Academic support spaces, an expanded locker room, “media innovation spaces” including recording and photo studios, enhanced weight training facilities, a two level all-team auditorium and an augmented reality walkthrough room are also planned to be among the building’s amenities.
It is widely believed that one of the reasons Brian Kelly was able to be lured away to LSU in 2021 was because of his belief that ND lacked such a cutting edge football facility.
A group of five former football alumni including class of ’83 linebacker Jack Shields (whose name will be on the facility) were announced as having provided “generous support” for the project. The other four players named are former safety Pat Eilers, who starred on the 1988 national championship team, Pat Kramer who played defensive end in the late 70’s and early 80’s, Dave Butler a linebacker from 1983-’86 and Tom Carter, a cornerback from 1990-1992 who went on to play 9 years in the NFL. Notre Dame’s press release also cited, “other substantial donors who wish to remain anonymous”.
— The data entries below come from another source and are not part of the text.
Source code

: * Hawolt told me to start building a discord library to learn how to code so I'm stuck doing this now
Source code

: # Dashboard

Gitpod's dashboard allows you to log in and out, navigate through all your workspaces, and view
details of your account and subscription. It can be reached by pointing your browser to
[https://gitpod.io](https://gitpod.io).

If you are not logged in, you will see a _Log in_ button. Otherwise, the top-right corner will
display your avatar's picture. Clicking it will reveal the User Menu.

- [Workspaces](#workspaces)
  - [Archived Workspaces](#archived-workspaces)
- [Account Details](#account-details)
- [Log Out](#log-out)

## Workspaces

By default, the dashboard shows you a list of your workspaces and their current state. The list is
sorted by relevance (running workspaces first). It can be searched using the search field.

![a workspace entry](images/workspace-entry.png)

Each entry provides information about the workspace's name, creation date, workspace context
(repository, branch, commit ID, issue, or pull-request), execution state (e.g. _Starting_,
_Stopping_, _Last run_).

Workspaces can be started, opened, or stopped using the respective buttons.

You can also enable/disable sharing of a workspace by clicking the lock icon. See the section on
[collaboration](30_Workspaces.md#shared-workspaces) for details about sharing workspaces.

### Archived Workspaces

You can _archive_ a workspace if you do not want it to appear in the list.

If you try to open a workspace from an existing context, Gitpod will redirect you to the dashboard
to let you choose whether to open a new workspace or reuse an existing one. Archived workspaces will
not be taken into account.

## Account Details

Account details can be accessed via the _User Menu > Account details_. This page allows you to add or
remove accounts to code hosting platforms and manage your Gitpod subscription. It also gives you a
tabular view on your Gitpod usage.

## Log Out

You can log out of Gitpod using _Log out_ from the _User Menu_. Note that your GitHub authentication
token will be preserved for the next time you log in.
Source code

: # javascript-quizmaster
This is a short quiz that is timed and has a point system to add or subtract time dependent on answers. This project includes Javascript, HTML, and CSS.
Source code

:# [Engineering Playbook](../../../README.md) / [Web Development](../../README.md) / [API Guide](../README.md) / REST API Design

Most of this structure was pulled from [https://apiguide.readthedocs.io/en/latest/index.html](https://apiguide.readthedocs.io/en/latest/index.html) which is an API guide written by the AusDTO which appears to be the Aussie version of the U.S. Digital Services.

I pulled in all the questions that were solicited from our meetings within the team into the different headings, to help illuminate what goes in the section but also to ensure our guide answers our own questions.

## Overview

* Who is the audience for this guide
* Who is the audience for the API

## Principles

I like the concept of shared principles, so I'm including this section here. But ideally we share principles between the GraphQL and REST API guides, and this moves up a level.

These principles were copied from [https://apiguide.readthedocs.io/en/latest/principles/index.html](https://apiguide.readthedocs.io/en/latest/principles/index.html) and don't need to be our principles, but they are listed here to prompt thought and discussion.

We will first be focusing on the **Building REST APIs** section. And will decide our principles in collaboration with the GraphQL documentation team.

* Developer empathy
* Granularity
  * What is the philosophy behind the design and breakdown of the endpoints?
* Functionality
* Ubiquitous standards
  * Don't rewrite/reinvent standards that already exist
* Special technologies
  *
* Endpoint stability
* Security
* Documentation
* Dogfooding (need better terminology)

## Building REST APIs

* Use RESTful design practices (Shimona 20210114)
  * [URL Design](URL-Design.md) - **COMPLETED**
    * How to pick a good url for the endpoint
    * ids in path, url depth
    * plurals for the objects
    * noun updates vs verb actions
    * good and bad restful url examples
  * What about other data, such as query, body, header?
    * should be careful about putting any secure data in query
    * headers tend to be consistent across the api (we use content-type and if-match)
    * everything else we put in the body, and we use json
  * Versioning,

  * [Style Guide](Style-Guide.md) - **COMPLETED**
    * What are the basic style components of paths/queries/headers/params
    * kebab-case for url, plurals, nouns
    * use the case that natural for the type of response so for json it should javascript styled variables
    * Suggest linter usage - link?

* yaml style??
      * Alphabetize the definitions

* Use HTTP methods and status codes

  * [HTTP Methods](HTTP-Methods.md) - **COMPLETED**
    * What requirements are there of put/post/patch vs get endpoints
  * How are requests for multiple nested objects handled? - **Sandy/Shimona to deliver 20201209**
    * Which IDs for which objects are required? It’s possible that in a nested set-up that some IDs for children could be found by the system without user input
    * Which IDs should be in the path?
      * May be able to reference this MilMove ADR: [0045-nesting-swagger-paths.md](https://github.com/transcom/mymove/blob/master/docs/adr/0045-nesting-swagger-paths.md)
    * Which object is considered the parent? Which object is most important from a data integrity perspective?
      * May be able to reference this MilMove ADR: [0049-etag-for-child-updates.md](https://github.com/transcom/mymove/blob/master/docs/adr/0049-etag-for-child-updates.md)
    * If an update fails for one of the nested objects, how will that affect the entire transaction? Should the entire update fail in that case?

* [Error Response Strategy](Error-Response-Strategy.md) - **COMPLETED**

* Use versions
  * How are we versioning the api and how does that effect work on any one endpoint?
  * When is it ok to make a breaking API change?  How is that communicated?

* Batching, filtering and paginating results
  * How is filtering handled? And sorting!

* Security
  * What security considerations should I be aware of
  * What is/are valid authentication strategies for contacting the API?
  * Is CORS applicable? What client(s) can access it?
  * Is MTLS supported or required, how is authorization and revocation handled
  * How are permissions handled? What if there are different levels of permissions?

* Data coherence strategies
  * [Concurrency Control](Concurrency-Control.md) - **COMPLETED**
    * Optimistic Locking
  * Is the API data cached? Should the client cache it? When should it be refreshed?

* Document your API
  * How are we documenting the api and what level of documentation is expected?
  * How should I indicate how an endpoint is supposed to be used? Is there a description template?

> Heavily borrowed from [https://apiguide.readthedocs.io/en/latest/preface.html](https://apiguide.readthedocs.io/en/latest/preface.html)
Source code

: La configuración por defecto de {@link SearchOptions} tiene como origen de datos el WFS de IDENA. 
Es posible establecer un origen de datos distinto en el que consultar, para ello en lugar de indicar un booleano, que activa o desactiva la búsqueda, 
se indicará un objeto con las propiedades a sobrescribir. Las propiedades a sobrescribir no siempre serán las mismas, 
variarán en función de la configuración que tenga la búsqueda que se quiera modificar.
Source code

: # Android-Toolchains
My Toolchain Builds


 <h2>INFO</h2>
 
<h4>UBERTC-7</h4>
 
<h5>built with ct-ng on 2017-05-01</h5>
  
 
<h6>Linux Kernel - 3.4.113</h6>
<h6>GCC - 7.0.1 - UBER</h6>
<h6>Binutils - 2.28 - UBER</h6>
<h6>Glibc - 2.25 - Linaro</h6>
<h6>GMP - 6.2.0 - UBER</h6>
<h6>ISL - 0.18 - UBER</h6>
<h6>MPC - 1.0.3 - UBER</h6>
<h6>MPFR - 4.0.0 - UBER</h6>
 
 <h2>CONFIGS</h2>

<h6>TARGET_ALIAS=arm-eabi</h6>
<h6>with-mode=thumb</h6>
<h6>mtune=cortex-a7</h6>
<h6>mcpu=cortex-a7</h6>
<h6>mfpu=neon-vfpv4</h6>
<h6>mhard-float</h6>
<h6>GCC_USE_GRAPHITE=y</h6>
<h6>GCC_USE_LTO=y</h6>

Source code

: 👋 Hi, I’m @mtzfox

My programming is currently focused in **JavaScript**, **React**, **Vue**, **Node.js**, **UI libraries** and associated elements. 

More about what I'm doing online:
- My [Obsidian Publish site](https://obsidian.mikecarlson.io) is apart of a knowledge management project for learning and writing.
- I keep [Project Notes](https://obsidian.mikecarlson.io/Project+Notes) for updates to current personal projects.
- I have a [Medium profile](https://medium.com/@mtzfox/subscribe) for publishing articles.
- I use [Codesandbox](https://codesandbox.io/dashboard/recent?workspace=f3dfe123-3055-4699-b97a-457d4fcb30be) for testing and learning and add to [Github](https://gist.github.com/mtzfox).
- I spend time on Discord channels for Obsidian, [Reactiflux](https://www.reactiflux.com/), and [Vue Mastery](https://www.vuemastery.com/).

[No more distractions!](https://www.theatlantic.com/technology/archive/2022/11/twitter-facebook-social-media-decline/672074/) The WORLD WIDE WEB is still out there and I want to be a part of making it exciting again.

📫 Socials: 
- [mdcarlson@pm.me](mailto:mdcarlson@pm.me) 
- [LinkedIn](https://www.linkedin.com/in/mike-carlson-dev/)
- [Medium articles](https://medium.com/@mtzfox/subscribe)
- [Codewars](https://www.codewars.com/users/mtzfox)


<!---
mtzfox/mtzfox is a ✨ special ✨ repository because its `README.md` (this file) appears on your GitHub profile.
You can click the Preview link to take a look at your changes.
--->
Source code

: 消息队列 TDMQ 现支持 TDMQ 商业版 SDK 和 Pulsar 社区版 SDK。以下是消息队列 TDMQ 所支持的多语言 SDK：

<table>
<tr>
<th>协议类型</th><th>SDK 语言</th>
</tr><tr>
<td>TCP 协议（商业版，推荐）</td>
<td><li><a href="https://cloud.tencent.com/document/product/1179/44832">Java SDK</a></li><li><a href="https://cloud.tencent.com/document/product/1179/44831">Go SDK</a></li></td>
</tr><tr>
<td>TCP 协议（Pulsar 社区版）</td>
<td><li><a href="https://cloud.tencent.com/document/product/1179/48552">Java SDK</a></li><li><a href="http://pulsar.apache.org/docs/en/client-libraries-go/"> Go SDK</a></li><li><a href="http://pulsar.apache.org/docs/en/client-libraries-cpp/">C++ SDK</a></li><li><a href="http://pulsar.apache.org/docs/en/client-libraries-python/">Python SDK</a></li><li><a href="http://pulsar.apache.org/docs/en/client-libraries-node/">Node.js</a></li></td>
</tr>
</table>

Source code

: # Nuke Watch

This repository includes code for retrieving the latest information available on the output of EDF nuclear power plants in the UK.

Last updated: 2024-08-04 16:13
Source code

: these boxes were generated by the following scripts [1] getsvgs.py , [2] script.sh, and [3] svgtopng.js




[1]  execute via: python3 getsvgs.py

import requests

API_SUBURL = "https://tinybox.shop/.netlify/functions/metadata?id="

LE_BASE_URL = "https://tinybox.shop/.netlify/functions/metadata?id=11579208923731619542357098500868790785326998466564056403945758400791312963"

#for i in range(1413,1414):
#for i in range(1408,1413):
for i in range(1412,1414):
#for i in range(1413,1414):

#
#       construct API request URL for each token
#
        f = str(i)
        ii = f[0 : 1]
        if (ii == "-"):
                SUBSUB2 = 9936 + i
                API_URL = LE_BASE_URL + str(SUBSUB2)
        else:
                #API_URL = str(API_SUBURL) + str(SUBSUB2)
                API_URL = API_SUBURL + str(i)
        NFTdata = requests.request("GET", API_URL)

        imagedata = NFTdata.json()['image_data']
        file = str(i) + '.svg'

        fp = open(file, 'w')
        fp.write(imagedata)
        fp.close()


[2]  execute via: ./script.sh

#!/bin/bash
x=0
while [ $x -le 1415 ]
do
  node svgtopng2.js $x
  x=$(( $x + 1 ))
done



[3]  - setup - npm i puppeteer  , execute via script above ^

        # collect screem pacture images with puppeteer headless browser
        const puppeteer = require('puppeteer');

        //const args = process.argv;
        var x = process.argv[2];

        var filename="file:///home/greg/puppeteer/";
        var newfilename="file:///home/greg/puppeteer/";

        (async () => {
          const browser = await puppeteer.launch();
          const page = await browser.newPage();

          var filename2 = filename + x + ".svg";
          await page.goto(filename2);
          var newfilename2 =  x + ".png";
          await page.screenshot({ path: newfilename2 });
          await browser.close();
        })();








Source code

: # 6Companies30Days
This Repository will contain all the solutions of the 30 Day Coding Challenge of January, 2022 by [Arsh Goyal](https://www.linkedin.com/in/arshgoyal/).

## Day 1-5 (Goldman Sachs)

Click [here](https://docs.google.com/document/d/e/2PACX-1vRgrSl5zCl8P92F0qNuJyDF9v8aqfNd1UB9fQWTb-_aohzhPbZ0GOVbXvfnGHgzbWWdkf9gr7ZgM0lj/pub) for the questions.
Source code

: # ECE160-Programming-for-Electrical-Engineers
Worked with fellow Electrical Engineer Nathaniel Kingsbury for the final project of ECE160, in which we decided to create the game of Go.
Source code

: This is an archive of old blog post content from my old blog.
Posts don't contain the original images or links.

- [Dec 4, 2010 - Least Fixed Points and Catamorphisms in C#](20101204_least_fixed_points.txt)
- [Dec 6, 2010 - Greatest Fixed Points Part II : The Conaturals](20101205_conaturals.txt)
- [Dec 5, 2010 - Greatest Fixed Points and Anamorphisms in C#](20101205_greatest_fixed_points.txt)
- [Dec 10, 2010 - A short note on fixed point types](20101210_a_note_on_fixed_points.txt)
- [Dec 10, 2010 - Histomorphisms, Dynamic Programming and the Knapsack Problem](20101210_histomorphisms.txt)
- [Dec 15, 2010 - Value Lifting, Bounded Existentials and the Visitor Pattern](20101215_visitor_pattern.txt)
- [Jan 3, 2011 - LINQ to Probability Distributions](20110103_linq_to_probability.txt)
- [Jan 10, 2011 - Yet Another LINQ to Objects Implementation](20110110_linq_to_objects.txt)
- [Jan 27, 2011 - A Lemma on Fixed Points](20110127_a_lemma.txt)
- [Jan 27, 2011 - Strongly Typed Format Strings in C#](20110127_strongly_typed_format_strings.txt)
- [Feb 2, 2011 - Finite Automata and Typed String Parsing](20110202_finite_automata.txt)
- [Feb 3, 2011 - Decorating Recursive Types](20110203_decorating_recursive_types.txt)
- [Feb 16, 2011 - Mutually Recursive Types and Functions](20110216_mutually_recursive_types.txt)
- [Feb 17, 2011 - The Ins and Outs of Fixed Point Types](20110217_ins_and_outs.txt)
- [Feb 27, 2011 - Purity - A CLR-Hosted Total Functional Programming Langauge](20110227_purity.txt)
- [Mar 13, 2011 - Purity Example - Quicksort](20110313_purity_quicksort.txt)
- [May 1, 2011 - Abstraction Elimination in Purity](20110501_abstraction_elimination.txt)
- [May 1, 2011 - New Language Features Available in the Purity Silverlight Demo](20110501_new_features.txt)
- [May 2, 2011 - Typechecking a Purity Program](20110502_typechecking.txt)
The present Gug will be renovated and in the future, utilized as a resource for all of Notre Dame’s athletic programs.
The new facility itself will be built just to the east of “the Gug” on land currently occupied by the campus tennis complex. Construction is scheduled to begin after the spring semester is complete. The complex should be ready for occupancy in the fall of 2026.
Besides retired athletic director Jack Swarbrick, new athletic director Peter Bevaqua and head football coach Marcus Freeman among those addressing the crowd at the groundbreaking ceremony, was current ND All-American cornerback, Ben Morrison.
Morrison spoke of his own recruitment and the impression the then new Irish Athletics Center (IAC) had had on him.
“Facilities do matter”, Morrison told the crowd.